Total Sum of Squares:    21.167
Residual Sum of Squares: 0.13965
Pooled vs Fixed
Null Hypothesis: Pooled Model
Alternate Hypothesis : Fixed Model

>  pFtest(fixed,pool)

        F test for individual effects

data:  log(pcap) ~ log(hwy) + log(water) + log(util) + log(pc) + log(gsp) +      log(emp) + log(unemp)
F = 56.6361, df1 = 47, df2 = 761, p-value < 2.2e-16
alternative hypothesis: significant effects

Since the p value is negligible so we reject the Null Hypothesis and hence Alternate hypothesis is accepted which is to accept Fixed Model is better than Pooled Model
Pooled vs Random
Null Hypothesis: Pooled Model
Alternate Hypothesis: Random Model

>  plmtest(pool)

        Lagrange Multiplier Test - (Honda)

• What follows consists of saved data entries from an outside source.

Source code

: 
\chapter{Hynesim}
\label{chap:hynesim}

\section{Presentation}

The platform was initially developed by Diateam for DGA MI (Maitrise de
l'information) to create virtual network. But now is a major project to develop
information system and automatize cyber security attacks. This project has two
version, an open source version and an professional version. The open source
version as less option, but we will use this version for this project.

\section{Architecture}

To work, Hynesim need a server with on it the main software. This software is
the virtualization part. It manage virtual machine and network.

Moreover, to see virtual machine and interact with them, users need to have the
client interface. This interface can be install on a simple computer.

data:  log(pcap) ~ log(hwy) + log(water) + log(util) + log(pc) + log(gsp) +      log(emp) + log(unemp)
normal = 57.1686, p-value < 2.2e-16
alternative hypothesis: significant effects

Since the p value is negligible so we reject the Null Hypothesis and hence Alternate hypothesis is accepted which is to accept Random Model is better than Pooled Model
Random vs Fixed
Null Hypothesis: No Correlation . Random Model
Alternate Hypothesis: Fixed Model

> phtest(fixed,random)

        Hausman Test

data:  log(pcap) ~ log(hwy) + log(water) + log(util) + log(pc) + log(gsp) +      log(emp) + log(unemp)
chisq = 93.546, df = 7, p-value < 2.2e-16
alternative hypothesis: one model is inconsistent

Since the p value is negligible so we reject the Null Hypothesis and hence Alternate hypothesis is accepted which is to accept Fixed Model.

Conclusion:
 So after making all the comparisons we come to the conclusion that Fixed Model is best suited to do the panel data analysis for "Produc" data set.

Hence , we conclude that within the same id i.e. within same "state" there is no variation.